§ YOUR TASK
Each of the following records is to be output exactly.

§ EXTRACTED DATA

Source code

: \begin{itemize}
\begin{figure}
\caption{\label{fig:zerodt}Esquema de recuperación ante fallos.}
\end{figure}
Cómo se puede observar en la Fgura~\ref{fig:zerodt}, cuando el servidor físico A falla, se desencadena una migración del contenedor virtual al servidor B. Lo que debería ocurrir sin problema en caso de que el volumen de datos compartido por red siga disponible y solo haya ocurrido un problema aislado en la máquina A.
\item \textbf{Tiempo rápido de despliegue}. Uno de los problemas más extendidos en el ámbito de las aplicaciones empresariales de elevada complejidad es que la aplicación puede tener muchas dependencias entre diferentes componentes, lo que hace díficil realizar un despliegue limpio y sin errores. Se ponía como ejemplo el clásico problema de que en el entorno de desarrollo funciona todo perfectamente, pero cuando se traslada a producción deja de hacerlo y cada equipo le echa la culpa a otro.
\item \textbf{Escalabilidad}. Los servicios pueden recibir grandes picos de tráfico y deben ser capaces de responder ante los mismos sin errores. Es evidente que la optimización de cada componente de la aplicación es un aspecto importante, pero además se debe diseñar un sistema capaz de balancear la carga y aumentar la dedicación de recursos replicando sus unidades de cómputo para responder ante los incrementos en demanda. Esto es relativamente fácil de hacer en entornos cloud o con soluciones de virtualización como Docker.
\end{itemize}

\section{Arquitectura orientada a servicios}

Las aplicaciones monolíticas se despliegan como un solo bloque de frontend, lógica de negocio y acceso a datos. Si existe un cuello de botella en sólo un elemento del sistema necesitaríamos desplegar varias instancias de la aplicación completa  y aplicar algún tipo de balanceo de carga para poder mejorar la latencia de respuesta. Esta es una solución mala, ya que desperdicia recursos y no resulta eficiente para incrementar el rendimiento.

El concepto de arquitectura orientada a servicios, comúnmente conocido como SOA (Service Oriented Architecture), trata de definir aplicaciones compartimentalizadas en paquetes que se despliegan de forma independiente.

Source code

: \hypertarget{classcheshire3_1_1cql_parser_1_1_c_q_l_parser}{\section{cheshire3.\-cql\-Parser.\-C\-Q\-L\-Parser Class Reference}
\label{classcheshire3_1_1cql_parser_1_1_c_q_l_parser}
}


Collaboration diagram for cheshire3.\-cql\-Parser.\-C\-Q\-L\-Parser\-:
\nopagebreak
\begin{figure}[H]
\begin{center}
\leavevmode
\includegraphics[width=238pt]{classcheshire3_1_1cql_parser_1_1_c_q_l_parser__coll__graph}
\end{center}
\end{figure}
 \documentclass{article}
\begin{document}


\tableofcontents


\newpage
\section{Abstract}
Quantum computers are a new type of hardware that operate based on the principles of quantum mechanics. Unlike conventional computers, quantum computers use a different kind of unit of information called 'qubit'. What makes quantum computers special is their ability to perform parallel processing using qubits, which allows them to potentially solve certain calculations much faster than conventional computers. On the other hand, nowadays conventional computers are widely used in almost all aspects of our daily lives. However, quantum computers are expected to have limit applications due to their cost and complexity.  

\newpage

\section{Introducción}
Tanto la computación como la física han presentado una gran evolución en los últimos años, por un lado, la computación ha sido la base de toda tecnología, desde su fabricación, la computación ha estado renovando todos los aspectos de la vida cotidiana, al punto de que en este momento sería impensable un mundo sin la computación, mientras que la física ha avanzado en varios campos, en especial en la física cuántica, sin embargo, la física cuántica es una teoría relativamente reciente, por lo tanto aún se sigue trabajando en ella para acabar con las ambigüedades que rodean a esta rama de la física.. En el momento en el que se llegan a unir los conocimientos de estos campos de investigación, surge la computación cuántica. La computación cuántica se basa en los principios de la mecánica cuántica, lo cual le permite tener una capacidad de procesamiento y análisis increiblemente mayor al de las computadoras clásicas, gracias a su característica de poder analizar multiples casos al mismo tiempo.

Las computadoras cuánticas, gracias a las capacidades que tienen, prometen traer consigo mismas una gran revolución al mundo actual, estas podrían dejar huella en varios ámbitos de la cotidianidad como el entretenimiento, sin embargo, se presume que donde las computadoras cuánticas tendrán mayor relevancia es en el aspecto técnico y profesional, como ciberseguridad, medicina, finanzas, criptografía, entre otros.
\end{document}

§ RESPONSE FOR THIS EXERCISE
Source code

: \begin{itemize}
\begin{figure}
\caption{\label{fig:zerodt}Esquema de recuperación ante fallos.}
\end{figure}
Cómo se puede observar en la Fgura~\ref{fig:zerodt}, cuando el servidor físico A falla, se desencadena una migración del contenedor virtual al servidor B. Lo que debería ocurrir sin problema en caso de que el volumen de datos compartido por red siga disponible y solo haya ocurrido un problema aislado en la máquina A.
\item \textbf{Tiempo rápido de despliegue}. Uno de los problemas más extendidos en el ámbito de las aplicaciones empresariales de elevada complejidad es que la aplicación puede tener muchas dependencias entre diferentes componentes, lo que hace díficil realizar un despliegue limpio y sin errores. Se ponía como ejemplo el clásico problema de que en el entorno de desarrollo funciona todo perfectamente, pero cuando se traslada a producción deja de hacerlo y cada equipo le echa la culpa a otro.
\item \textbf{Escalabilidad}. Los servicios pueden recibir grandes picos de tráfico y deben ser capaces de responder ante los mismos sin errores. Es evidente que la optimización de cada componente de la aplicación es un aspecto importante, pero además se debe diseñar un sistema capaz de balancear la carga y aumentar la dedicación de recursos replicando sus unidades de cómputo para responder ante los incrementos en demanda. Esto es relativamente fácil de hacer en entornos cloud o con soluciones de virtualización como Docker.
\end{itemize}

\section{Arquitectura orientada a servicios}

Las aplicaciones monolíticas se despliegan como un solo bloque de frontend, lógica de negocio y acceso a datos. Si existe un cuello de botella en sólo un elemento del sistema necesitaríamos desplegar varias instancias de la aplicación completa  y aplicar algún tipo de balanceo de carga para poder mejorar la latencia de respuesta. Esta es una solución mala, ya que desperdicia recursos y no resulta eficiente para incrementar el rendimiento.

El concepto de arquitectura orientada a servicios, comúnmente conocido como SOA (Service Oriented Architecture), trata de definir aplicaciones compartimentalizadas en paquetes que se despliegan de forma independiente.

Source code

: \hypertarget{classcheshire3_1_1cql_parser_1_1_c_q_l_parser}{\section{cheshire3.\-cql\-Parser.\-C\-Q\-L\-Parser Class Reference}
\label{classcheshire3_1_1cql_parser_1_1_c_q_l_parser}
}


Collaboration diagram for cheshire3.\-cql\-Parser.\-C\-Q\-L\-Parser\-:
\nopagebreak
\begin{figure}[H]
\begin{center}
\leavevmode
\includegraphics[width=238pt]{classcheshire3_1_1cql_parser_1_1_c_q_l_parser__coll__graph}
\end{center}
\end{figure}
 \documentclass{article}
\begin{document}


\tableofcontents


\newpage
\section{Abstract}
Quantum computers are a new type of hardware that operate based on the principles of quantum mechanics. Unlike conventional computers, quantum computers use a different kind of unit of information called 'qubit'. What makes quantum computers special is their ability to perform parallel processing using qubits, which allows them to potentially solve certain calculations much faster than conventional computers. On the other hand, nowadays conventional computers are widely used in almost all aspects of our daily lives. However, quantum computers are expected to have limit applications due to their cost and complexity.  

\newpage

\section{Introducción}
Tanto la computación como la física han presentado una gran evolución en los últimos años, por un lado, la computación ha sido la base de toda tecnología, desde su fabricación, la computación ha estado renovando todos los aspectos de la vida cotidiana, al punto de que en este momento sería impensable un mundo sin la computación, mientras que la física ha avanzado en varios campos, en especial en la física cuántica, sin embargo, la física cuántica es una teoría relativamente reciente, por lo tanto aún se sigue trabajando en ella para acabar con las ambigüedades que rodean a esta rama de la física.. En el momento en el que se llegan a unir los conocimientos de estos campos de investigación, surge la computación cuántica. La computación cuántica se basa en los principios de la mecánica cuántica, lo cual le permite tener una capacidad de procesamiento y análisis increiblemente mayor al de las computadoras clásicas, gracias a su característica de poder analizar multiples casos al mismo tiempo.

Las computadoras cuánticas, gracias a las capacidades que tienen, prometen traer consigo mismas una gran revolución al mundo actual, estas podrían dejar huella en varios ámbitos de la cotidianidad como el entretenimiento, sin embargo, se presume que donde las computadoras cuánticas tendrán mayor relevancia es en el aspecto técnico y profesional, como ciberseguridad, medicina, finanzas, criptografía, entre otros.
\end{document}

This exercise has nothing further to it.